Colloc 2 - Local Replication Strategies for Global Content Management in Large-Scale Distributed Systems
This project is the direct follow-up to the SNF project entitled "Colloc: A Replication Engine for Peer-to-Peer Content Management in Large-Scale Distributed Systems", a joint research effort between the University of Lausanne (Unil) and the University of Lugano (USI).
The Colloc 2 project described hereafter will complete this research, by capitalizing on the work already invested. The results obtained so far also compelled us to partially redefine the initial project, which accounts for the 2 years we are requesting for the follow-up project described in this proposal. Peer-to-Peer Content Management Systems (P2P-CMS) aim at supporting the collaborative work of scattered and fluctuating communities, and thus face many challenges. Researchers in bioinformatics for instance, which shares and collaboratively maintains information related to DNA and amino acid sequences worldwide, constitute such a highly distributed yet highly focused community. The challenges facing P2P-CMS include (1) finding the right level of consistency to achieve optimal performance, as the need for fast data access often supersedes the need for data consistency, (2) dealing with read and write requests constantly changing origins and frequencies, as the interest in specific pieces of content is continuously shifting, (3) managing the distributed storage of enormous volumes of data, as it is difficult, if not impossible, to store all the data in one single place. A promising approach consists in tapping idle computing power and storage, since most computers in large organizations happen to be underused.
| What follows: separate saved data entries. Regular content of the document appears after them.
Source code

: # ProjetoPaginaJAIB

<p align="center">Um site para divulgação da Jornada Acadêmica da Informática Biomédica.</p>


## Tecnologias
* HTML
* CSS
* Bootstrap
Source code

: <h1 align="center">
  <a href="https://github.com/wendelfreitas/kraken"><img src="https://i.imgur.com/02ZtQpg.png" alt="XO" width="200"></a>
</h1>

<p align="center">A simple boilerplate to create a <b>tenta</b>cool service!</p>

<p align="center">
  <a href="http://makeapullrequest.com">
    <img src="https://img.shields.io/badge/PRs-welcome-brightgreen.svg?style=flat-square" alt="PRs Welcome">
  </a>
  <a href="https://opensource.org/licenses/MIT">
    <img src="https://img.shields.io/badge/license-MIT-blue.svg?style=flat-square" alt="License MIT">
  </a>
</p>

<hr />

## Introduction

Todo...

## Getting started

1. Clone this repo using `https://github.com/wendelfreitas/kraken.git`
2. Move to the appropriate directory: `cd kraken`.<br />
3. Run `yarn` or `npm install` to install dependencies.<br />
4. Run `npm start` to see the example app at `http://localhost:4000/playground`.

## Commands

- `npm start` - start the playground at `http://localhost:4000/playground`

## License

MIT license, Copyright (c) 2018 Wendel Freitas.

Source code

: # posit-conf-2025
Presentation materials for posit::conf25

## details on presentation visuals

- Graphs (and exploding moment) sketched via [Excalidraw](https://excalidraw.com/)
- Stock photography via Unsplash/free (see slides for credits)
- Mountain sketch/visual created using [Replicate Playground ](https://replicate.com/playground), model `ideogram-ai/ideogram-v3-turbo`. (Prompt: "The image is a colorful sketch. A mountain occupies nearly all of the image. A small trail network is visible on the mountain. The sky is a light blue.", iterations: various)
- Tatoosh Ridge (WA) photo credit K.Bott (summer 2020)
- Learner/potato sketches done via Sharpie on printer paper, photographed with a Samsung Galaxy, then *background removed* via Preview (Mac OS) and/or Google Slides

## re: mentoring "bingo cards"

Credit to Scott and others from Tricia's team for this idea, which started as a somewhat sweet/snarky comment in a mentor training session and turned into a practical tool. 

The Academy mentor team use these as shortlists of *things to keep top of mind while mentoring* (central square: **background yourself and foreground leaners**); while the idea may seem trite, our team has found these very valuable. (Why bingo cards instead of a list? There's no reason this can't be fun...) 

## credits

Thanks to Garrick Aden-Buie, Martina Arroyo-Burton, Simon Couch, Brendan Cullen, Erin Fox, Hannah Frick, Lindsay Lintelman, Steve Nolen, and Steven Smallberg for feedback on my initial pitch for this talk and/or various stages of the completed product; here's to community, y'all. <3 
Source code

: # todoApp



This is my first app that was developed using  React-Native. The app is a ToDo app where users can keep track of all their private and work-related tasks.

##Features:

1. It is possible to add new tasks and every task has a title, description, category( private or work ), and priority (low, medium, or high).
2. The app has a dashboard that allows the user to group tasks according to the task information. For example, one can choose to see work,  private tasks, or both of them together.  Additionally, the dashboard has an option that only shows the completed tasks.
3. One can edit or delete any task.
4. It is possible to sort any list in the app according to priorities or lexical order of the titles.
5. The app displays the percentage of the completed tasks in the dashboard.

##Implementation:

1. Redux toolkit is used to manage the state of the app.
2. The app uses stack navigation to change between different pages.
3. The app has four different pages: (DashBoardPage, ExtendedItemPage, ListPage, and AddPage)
The objective of the Colloc 2 project, in line with that of Colloc 1, consists in laying down the basis of peer-to-peer content management systems facing the challenges sketched above. This objective implies for a P2P-CMS to constantly adapt its answers to the following questions: "When to replicate?" (replication condition), "What to replicate?" (replica granularity), "Where to replicate?" (replica location), and "How to replicate?" (replication scheme). More specifically, a P2P-CMS must be able (a) to accommodate dynamic changes in availability of resources when going large-scale, and (b) to dynamically place replicas according to read/write access patterns. Solutions to these problems can then be seen as distinct layers in the P2P-CMS protocol stack. In Colloc 1, we mainly focus on Problem (a). Yet, a significant amount of work is still required to complete this research: more precisely, we plan to further explore the impact of locality on the performance and propose solutions to mitigate this impact, and address Problem (b) by taking advantage of the layers built to solve Problem (a).